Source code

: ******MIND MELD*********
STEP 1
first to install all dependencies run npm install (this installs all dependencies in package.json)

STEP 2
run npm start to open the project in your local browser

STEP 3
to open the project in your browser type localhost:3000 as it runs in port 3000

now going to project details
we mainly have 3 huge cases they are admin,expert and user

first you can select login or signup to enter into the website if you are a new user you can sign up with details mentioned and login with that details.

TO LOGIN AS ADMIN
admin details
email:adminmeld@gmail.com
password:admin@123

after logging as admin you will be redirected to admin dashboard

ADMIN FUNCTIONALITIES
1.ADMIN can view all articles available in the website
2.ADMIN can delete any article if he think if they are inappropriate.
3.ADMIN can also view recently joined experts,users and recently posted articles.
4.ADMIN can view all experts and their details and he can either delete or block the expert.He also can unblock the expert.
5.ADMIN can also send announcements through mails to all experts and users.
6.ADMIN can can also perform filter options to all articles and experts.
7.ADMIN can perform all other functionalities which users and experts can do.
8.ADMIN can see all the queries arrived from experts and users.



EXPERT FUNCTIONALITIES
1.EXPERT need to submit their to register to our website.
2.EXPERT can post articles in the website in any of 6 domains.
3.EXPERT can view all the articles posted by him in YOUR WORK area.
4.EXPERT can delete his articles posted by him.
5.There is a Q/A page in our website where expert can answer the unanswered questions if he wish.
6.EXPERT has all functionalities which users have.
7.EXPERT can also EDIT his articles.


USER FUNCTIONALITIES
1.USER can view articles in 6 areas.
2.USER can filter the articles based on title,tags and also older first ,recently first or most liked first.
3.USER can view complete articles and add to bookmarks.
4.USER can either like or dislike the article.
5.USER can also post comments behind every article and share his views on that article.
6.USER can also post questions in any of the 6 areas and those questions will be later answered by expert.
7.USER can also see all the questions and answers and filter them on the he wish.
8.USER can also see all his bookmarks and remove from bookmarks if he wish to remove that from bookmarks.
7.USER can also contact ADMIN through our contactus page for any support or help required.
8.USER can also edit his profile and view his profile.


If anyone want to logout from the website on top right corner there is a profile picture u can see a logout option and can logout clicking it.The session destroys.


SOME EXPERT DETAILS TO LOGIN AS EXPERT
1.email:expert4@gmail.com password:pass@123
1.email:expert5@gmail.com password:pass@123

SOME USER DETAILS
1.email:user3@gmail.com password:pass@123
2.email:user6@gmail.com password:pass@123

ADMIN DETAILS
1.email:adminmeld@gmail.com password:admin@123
--------------------
Review the entries above and return every line where "their" appears.

4.ADMIN can view all experts and their details and he can either delete or block the expert.He also can unblock the expert.
1.EXPERT need to submit their to register to our website.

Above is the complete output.